** RECORD SET follows **

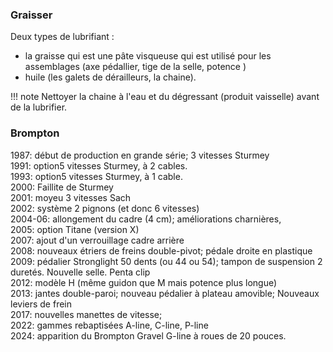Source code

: ### Graisser 

Deux types de lubrifiant :

* la graisse qui est une pâte visqueuse qui est utilisé pour les assemblages (axe pédallier, tige de la selle, potence )
* huile (les galets de dérailleurs, la chaine).

!!! note
	Nettoyer la chaine à l'eau et du dégressant (produit vaisselle) avant de la lubrifier.

### Brompton

1987: début de production en grande série; 3 vitesses Sturmey  
1991: option5 vitesses Sturmey, à 2 cables.  
1993: option5 vitesses Sturmey, à 1 cable.  
2000: Faillite de Sturmey  
2001: moyeu 3 vitesses Sach  
2002: système 2 pignons (et donc 6 vitesses)  
2004-06: allongement du cadre (4 cm); améliorations charnières,  
2005: option Titane (version X)  
2007: ajout d'un verrouillage cadre arrière  
2008: nouveaux étriers de freins double-pivot; pédale droite en plastique  
2009: pédalier Stronglight 50 dents (ou 44 ou 54); tampon de suspension 2 duretés. Nouvelle selle. Penta clip  
2012: modèle H (même guidon que M mais potence plus longue)  
2013: jantes double-paroi; nouveau pédalier à plateau amovible; Nouveaux leviers de frein  
2017: nouvelles manettes de vitesse;  
2022: gammes rebaptisées A-line, C-line, P-line  
2024: apparition du Brompton Gravel G-line à roues de 20 pouces.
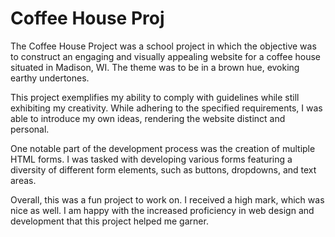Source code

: # Coffee House Proj
The Coffee House Project was a school project in which the objective was to construct an engaging and visually appealing website for a coffee house situated in Madison, WI. The theme was to be in a brown hue, evoking earthy undertones.

This project exemplifies my ability to comply with guidelines while still exhibiting my creativity. While adhering to the specified requirements, I was able to introduce my own ideas, rendering the website distinct and personal.

One notable part of the development process was the creation of multiple HTML forms. I was tasked with developing various forms featuring a diversity of different form elements, such as buttons, dropdowns, and text areas.

Overall, this was a fun project to work on. I received a high mark, which was nice as well. I am happy with the increased proficiency in web design and development that this project helped me garner.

** End of RECORD SET **

▶ EXERCISE OBJECTIVE
Some lines contain the word "double". Pull each one out of the listing.

▶ REPLY
2008: nouveaux étriers de freins double-pivot; pédale droite en plastique  
2013: jantes double-paroi; nouveau pédalier à plateau amovible; Nouveaux leviers de frein  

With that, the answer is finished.